Maybe, possibly, they would live to see another day.
But their odds (which, according to FanGraphs, haven’t budged above 0.1% since Sept. 8) took a death blow in the top half of the next inning, when Arizona rallied for three runs against Jakob Junis and took a lead it wouldn’t relinquish.
The Giants got solo home runs from J.D. Davis (in the sixth) and Mike Yastrzemski (in the eighth) but otherwise couldn’t muster the offense against Arizona rookie starter Drey Jameson to match the D-backs’ eight-run onslaught.
Of Jameson’s four major league starts, two have come against the Giants, limiting them to two runs (both Saturday) over 11 1/3 innings.
Christian Walker had already tripled and tied the score 1 when Corbin Carroll came to bat in the top of the third, with the bases empty and two outs. A possible one-run frame, however, turned into three when Carroll’s pop fly to left landed in front of a diving Jason Vosler. Cooper Hummel walked, and Sergio Alcantara, the No. 9 hitter, doubled them both home.
The D-backs blew the game open in the seventh against Jarlín García, who was reinstated from the paternity list before the game and took over for Junis with one on and no outs in the seventh.
Davis had pulled the Giants within one run, 3-2, in the sixth with a line-drive home run to dead center that had the velocity (107.9 mph), the trajectory (22 degrees) and the distance (436 feet) of a jetliner at cruising altitude.
But Junis served up a single to Jordan Luplow to lead off the seventh, and García allowed the next four batters to reach before he recorded an out.
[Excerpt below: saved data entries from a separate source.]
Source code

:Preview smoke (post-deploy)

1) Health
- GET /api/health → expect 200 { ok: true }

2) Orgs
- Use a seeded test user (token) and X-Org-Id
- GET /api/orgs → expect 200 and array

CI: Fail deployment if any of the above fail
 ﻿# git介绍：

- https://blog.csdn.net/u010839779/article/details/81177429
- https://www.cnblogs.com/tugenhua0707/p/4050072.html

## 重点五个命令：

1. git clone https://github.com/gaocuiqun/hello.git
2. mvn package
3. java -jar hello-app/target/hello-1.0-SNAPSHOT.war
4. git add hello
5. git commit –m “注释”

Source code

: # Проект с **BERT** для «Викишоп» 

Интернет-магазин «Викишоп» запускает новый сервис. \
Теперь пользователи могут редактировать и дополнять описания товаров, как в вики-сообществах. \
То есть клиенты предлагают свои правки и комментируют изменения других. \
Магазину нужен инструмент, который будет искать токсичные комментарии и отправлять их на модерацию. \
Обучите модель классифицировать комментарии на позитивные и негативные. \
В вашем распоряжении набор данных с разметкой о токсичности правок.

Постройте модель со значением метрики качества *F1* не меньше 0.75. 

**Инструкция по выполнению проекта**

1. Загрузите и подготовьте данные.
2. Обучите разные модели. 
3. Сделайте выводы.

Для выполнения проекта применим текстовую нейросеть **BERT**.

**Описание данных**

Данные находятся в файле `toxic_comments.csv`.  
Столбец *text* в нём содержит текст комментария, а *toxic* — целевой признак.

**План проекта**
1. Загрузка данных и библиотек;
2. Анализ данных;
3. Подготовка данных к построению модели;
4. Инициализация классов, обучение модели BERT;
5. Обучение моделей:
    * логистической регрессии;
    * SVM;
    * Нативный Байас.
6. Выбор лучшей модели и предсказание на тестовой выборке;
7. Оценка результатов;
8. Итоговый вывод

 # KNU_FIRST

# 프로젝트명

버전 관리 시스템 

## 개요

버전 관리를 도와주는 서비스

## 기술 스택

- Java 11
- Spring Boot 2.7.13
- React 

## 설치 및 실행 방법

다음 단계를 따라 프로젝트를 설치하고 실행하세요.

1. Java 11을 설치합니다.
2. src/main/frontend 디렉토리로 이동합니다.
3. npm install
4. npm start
Once again, it was Alcantara with a fly ball to left that caused issues.
Joc Pederson was left laying face down in left-center after his pursuit fell short, while Alcantara chugged into second base for his second two-RBI double of the game and the final blow of a five-run rally.
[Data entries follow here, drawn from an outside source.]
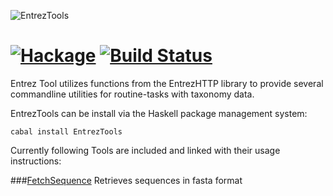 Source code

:![EntrezTools](http://www.tbi.univie.ac.at/~egg/EntrezTools.png "EntrezTools")

[![Hackage](https://img.shields.io/hackage/v/EntrezTools.svg)](https://hackage.haskell.org/package/EntrezTools) [![Build Status](https://travis-ci.org/eggzilla/EntrezTools.svg)](https://travis-ci.org/eggzilla/EntrezTools)
=============

Entrez Tool utilizes functions from the EntrezHTTP library to provide
several commandline utilities for routine-tasks with taxonomy data.

EntrezTools can be install via the Haskell package management system:

    cabal install EntrezTools

Currently following Tools are included and linked with their usage instructions:

###[FetchSequence](fetchsequence.md)
Retrieves sequences in fasta format

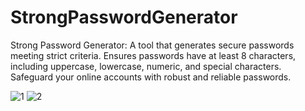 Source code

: # StrongPasswordGenerator
Strong Password Generator: A tool that generates secure passwords meeting strict criteria. Ensures passwords have at least 8 characters, including uppercase, lowercase, numeric, and special characters. Safeguard your online accounts with robust and reliable passwords.

![1](https://github.com/Suresh-1516/StrongPasswordGenerator/assets/112805852/02b78336-7b82-46e0-99ff-a561fc676889)
![2](https://github.com/Suresh-1516/StrongPasswordGenerator/assets/112805852/534c7f90-efce-459c-a50b-da32dfcdee0c)
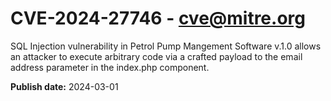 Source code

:# CVE-2024-27746 - cve@mitre.org

SQL Injection vulnerability in Petrol Pump Mangement Software v.1.0 allows an attacker to execute arbitrary code via a crafted payload to the email address parameter in the index.php component.

**Publish date:** 2024-03-01
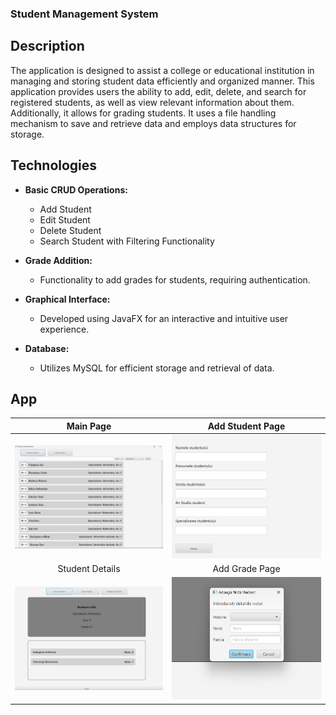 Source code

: ### Student Management System

## Description
The application is designed to assist a college or educational institution in managing and storing student data efficiently and organized manner. This application provides users the ability to add, edit, delete, and search for registered students, as well as view relevant information about them. Additionally, it allows for grading students. It uses a file handling mechanism to save and retrieve data and employs data structures for storage.

## Technologies
* **Basic CRUD Operations:**
  - Add Student
  - Edit Student
  - Delete Student
  - Search Student with Filtering Functionality

* **Grade Addition:**
  - Functionality to add grades for students, requiring authentication.

* **Graphical Interface:**
  - Developed using JavaFX for an interactive and intuitive user experience.

* **Database:**
  - Utilizes MySQL for efficient storage and retrieval of data.

## App
|              Main Page               |          Add Student Page           |
|:------------------------------------:|:-----------------------------------:|
|    ![MainPage](doc/main_view.png)    |   ![AddStudentPage](doc/add.png)    |
|           Student Details            |           Add Grade Page            |
| ![MainPage](doc/student_details.png) | ![AddStudentPage](doc/add_nota.png) | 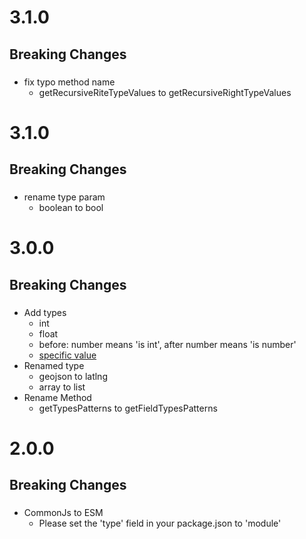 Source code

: # 3.1.0

## Breaking Changes

###

- fix typo method name
  - getRecursiveRiteTypeValues to getRecursiveRightTypeValues

# 3.1.0

## Breaking Changes

###

- rename type param
  - boolean to bool

# 3.0.0

## Breaking Changes

###

- Add types
  - int
  - float
  - before: number means 'is int', after number means 'is number'
  - [specific value](https://github.com/cilly-yllic/firestore-document-type-patterns#ex5-specific-value)
- Renamed type
  - geojson to latlng
  - array to list
- Rename Method
  - getTypesPatterns to getFieldTypesPatterns

# 2.0.0

## Breaking Changes

###

- CommonJs to ESM
  - Please set the 'type' field in your package.json to 'module'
Yastrzemski’s home run was his second in as many days and his fifth this month, one behind David Villar for the team lead. Like the Giants as a whole, Yastrzemski has ended a difficult season on a nice note. All five of his home runs this month have come in his past 11 games, while hitting .310 over that stretch.
Overall this September, Yastrzemski is batting .260, his first month since May with an average above the Mendoza line.
For Davis, the home run was his eighth since joining the Giants, twice as many as he hit this season with the Mets, despite playing 21 fewer games with San Francisco. The ball had an expected batting average of 1.000, and Davis clearly knew it was gone off the bat. It took until about halfway up the first-base line to change his gait from a walk to a trot.
However, like this Giants season, it proved to be too little and too late.
The Giants have three World Series trophies to show for the past two decades. They won 107 games and the NL West last season. But they are still searching for their first consecutive postseason berths since 2002 and 2003.